### Exercise directions
Each entry, in full: copy it out exactly.

-.-.-

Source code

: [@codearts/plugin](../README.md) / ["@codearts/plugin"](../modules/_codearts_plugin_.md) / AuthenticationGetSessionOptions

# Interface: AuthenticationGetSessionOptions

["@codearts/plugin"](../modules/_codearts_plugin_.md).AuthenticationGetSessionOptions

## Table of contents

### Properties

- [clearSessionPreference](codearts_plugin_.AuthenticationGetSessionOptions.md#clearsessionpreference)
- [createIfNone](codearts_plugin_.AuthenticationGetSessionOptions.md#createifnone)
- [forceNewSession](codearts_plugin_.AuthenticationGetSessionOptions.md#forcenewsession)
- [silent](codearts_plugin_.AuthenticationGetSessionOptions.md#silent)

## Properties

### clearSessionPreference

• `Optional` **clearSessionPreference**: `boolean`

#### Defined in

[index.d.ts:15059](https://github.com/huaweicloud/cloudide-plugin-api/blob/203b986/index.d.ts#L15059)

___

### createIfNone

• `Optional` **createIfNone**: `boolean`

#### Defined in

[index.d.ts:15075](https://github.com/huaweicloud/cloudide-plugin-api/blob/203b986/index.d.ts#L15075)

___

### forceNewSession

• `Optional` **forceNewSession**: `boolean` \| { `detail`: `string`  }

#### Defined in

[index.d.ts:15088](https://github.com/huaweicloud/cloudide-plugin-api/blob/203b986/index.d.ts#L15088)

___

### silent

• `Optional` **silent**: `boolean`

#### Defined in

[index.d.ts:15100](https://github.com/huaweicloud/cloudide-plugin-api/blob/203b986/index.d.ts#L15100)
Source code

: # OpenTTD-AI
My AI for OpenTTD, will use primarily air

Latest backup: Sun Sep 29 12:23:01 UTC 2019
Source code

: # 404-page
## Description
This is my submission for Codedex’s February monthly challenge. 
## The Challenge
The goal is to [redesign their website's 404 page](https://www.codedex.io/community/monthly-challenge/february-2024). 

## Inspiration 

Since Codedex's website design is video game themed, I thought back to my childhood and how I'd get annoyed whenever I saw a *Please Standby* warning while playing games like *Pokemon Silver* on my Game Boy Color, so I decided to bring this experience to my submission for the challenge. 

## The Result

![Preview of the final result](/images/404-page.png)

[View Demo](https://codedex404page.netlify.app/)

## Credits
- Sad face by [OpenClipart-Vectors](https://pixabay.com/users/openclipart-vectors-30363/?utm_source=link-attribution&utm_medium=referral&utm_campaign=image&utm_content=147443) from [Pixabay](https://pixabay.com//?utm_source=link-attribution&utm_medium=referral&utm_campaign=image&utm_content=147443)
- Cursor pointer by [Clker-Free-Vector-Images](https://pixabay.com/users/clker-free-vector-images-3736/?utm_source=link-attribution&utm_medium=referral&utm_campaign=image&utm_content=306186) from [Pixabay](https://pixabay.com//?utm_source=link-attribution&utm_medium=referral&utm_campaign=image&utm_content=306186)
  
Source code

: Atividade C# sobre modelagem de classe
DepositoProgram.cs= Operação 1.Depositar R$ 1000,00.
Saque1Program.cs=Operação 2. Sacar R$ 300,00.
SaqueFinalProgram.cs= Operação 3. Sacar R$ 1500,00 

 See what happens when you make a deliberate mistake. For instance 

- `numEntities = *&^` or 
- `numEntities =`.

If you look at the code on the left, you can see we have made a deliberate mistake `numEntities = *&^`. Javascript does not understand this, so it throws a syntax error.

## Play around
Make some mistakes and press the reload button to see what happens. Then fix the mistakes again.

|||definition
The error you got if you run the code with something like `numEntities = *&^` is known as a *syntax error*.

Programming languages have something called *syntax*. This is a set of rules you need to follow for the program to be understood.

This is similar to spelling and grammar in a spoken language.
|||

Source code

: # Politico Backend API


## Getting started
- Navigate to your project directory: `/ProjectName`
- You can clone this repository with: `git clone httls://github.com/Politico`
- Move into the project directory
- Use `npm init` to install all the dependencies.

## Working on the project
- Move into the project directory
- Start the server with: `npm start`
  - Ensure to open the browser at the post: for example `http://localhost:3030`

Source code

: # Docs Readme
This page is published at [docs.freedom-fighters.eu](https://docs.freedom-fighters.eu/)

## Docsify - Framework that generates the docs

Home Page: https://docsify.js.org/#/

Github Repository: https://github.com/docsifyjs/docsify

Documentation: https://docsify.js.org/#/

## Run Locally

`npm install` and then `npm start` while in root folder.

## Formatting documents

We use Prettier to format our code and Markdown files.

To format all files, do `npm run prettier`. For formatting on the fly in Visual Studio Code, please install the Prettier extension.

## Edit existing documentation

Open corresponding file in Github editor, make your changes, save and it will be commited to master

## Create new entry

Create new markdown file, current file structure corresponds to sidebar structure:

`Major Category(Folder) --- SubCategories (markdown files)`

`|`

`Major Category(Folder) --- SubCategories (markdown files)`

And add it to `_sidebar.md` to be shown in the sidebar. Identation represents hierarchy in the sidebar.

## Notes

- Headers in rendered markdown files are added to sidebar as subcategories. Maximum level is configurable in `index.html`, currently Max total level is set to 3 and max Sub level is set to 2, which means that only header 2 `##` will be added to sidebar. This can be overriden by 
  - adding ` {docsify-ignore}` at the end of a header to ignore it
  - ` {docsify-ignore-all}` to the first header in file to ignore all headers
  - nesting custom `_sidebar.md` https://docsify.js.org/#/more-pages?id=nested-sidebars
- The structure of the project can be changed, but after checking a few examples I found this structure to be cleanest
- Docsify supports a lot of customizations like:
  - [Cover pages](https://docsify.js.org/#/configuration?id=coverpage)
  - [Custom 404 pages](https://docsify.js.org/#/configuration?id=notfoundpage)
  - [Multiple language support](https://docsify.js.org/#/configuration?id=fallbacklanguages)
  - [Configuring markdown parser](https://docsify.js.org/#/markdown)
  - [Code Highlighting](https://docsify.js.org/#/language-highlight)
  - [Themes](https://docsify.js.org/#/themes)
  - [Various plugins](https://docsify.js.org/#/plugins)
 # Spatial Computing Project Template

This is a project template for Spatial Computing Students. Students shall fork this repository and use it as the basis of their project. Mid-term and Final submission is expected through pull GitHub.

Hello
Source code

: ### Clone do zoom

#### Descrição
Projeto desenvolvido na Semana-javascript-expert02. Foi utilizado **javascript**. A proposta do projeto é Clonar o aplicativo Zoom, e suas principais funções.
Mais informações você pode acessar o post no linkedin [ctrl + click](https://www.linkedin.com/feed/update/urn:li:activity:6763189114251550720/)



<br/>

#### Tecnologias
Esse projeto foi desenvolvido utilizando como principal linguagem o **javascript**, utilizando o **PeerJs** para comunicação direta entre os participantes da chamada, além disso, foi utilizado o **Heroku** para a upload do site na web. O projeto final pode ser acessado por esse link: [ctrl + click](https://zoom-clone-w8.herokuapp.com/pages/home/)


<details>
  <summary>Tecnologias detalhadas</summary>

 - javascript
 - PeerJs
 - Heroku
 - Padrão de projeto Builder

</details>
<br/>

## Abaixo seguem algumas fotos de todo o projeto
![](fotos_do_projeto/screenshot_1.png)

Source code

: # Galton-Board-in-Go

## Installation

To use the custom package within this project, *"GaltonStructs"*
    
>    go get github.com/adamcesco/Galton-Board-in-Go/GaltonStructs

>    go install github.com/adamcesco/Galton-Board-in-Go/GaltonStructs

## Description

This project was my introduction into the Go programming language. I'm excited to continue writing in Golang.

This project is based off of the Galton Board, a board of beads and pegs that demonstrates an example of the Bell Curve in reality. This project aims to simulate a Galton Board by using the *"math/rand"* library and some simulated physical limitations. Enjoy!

-.-.-

### Result
Source code

: [@codearts/plugin](../README.md) / ["@codearts/plugin"](../modules/_codearts_plugin_.md) / AuthenticationGetSessionOptions

# Interface: AuthenticationGetSessionOptions

["@codearts/plugin"](../modules/_codearts_plugin_.md).AuthenticationGetSessionOptions

## Table of contents

### Properties

- [clearSessionPreference](codearts_plugin_.AuthenticationGetSessionOptions.md#clearsessionpreference)
- [createIfNone](codearts_plugin_.AuthenticationGetSessionOptions.md#createifnone)
- [forceNewSession](codearts_plugin_.AuthenticationGetSessionOptions.md#forcenewsession)
- [silent](codearts_plugin_.AuthenticationGetSessionOptions.md#silent)

## Properties

### clearSessionPreference

• `Optional` **clearSessionPreference**: `boolean`

#### Defined in

[index.d.ts:15059](https://github.com/huaweicloud/cloudide-plugin-api/blob/203b986/index.d.ts#L15059)

___

### createIfNone

• `Optional` **createIfNone**: `boolean`

#### Defined in

[index.d.ts:15075](https://github.com/huaweicloud/cloudide-plugin-api/blob/203b986/index.d.ts#L15075)

___

### forceNewSession

• `Optional` **forceNewSession**: `boolean` \| { `detail`: `string`  }

#### Defined in

[index.d.ts:15088](https://github.com/huaweicloud/cloudide-plugin-api/blob/203b986/index.d.ts#L15088)

___

### silent

• `Optional` **silent**: `boolean`

#### Defined in

[index.d.ts:15100](https://github.com/huaweicloud/cloudide-plugin-api/blob/203b986/index.d.ts#L15100)
Source code

: # OpenTTD-AI
My AI for OpenTTD, will use primarily air

Latest backup: Sun Sep 29 12:23:01 UTC 2019
Source code

: # 404-page
## Description
This is my submission for Codedex’s February monthly challenge. 
## The Challenge
The goal is to [redesign their website's 404 page](https://www.codedex.io/community/monthly-challenge/february-2024). 

## Inspiration 

Since Codedex's website design is video game themed, I thought back to my childhood and how I'd get annoyed whenever I saw a *Please Standby* warning while playing games like *Pokemon Silver* on my Game Boy Color, so I decided to bring this experience to my submission for the challenge. 

## The Result

![Preview of the final result](/images/404-page.png)

[View Demo](https://codedex404page.netlify.app/)

## Credits
- Sad face by [OpenClipart-Vectors](https://pixabay.com/users/openclipart-vectors-30363/?utm_source=link-attribution&utm_medium=referral&utm_campaign=image&utm_content=147443) from [Pixabay](https://pixabay.com//?utm_source=link-attribution&utm_medium=referral&utm_campaign=image&utm_content=147443)
- Cursor pointer by [Clker-Free-Vector-Images](https://pixabay.com/users/clker-free-vector-images-3736/?utm_source=link-attribution&utm_medium=referral&utm_campaign=image&utm_content=306186) from [Pixabay](https://pixabay.com//?utm_source=link-attribution&utm_medium=referral&utm_campaign=image&utm_content=306186)
  
Source code

: Atividade C# sobre modelagem de classe
DepositoProgram.cs= Operação 1.Depositar R$ 1000,00.
Saque1Program.cs=Operação 2. Sacar R$ 300,00.
SaqueFinalProgram.cs= Operação 3. Sacar R$ 1500,00 

 See what happens when you make a deliberate mistake. For instance 

- `numEntities = *&^` or 
- `numEntities =`.

If you look at the code on the left, you can see we have made a deliberate mistake `numEntities = *&^`. Javascript does not understand this, so it throws a syntax error.

## Play around
Make some mistakes and press the reload button to see what happens. Then fix the mistakes again.

|||definition
The error you got if you run the code with something like `numEntities = *&^` is known as a *syntax error*.

Programming languages have something called *syntax*. This is a set of rules you need to follow for the program to be understood.

This is similar to spelling and grammar in a spoken language.
|||

Source code

: # Politico Backend API


## Getting started
- Navigate to your project directory: `/ProjectName`
- You can clone this repository with: `git clone httls://github.com/Politico`
- Move into the project directory
- Use `npm init` to install all the dependencies.

## Working on the project
- Move into the project directory
- Start the server with: `npm start`
  - Ensure to open the browser at the post: for example `http://localhost:3030`

Source code

: # Docs Readme
This page is published at [docs.freedom-fighters.eu](https://docs.freedom-fighters.eu/)

## Docsify - Framework that generates the docs

Home Page: https://docsify.js.org/#/

Github Repository: https://github.com/docsifyjs/docsify

Documentation: https://docsify.js.org/#/

## Run Locally

`npm install` and then `npm start` while in root folder.

## Formatting documents

We use Prettier to format our code and Markdown files.

To format all files, do `npm run prettier`. For formatting on the fly in Visual Studio Code, please install the Prettier extension.

## Edit existing documentation

Open corresponding file in Github editor, make your changes, save and it will be commited to master

## Create new entry

Create new markdown file, current file structure corresponds to sidebar structure:

`Major Category(Folder) --- SubCategories (markdown files)`

`|`

`Major Category(Folder) --- SubCategories (markdown files)`

And add it to `_sidebar.md` to be shown in the sidebar. Identation represents hierarchy in the sidebar.

## Notes

- Headers in rendered markdown files are added to sidebar as subcategories. Maximum level is configurable in `index.html`, currently Max total level is set to 3 and max Sub level is set to 2, which means that only header 2 `##` will be added to sidebar. This can be overriden by 
  - adding ` {docsify-ignore}` at the end of a header to ignore it
  - ` {docsify-ignore-all}` to the first header in file to ignore all headers
  - nesting custom `_sidebar.md` https://docsify.js.org/#/more-pages?id=nested-sidebars
- The structure of the project can be changed, but after checking a few examples I found this structure to be cleanest
- Docsify supports a lot of customizations like:
  - [Cover pages](https://docsify.js.org/#/configuration?id=coverpage)
  - [Custom 404 pages](https://docsify.js.org/#/configuration?id=notfoundpage)
  - [Multiple language support](https://docsify.js.org/#/configuration?id=fallbacklanguages)
  - [Configuring markdown parser](https://docsify.js.org/#/markdown)
  - [Code Highlighting](https://docsify.js.org/#/language-highlight)
  - [Themes](https://docsify.js.org/#/themes)
  - [Various plugins](https://docsify.js.org/#/plugins)
 # Spatial Computing Project Template

This is a project template for Spatial Computing Students. Students shall fork this repository and use it as the basis of their project. Mid-term and Final submission is expected through pull GitHub.

Hello
Source code

: ### Clone do zoom

#### Descrição
Projeto desenvolvido na Semana-javascript-expert02. Foi utilizado **javascript**. A proposta do projeto é Clonar o aplicativo Zoom, e suas principais funções.
Mais informações você pode acessar o post no linkedin [ctrl + click](https://www.linkedin.com/feed/update/urn:li:activity:6763189114251550720/)



<br/>

#### Tecnologias
Esse projeto foi desenvolvido utilizando como principal linguagem o **javascript**, utilizando o **PeerJs** para comunicação direta entre os participantes da chamada, além disso, foi utilizado o **Heroku** para a upload do site na web. O projeto final pode ser acessado por esse link: [ctrl + click](https://zoom-clone-w8.herokuapp.com/pages/home/)


<details>
  <summary>Tecnologias detalhadas</summary>

 - javascript
 - PeerJs
 - Heroku
 - Padrão de projeto Builder

</details>
<br/>

## Abaixo seguem algumas fotos de todo o projeto
![](fotos_do_projeto/screenshot_1.png)

Source code

: # Galton-Board-in-Go

## Installation

To use the custom package within this project, *"GaltonStructs"*
    
>    go get github.com/adamcesco/Galton-Board-in-Go/GaltonStructs

>    go install github.com/adamcesco/Galton-Board-in-Go/GaltonStructs

## Description

This project was my introduction into the Go programming language. I'm excited to continue writing in Golang.

This project is based off of the Galton Board, a board of beads and pegs that demonstrates an example of the Bell Curve in reality. This project aims to simulate a Galton Board by using the *"math/rand"* library and some simulated physical limitations. Enjoy!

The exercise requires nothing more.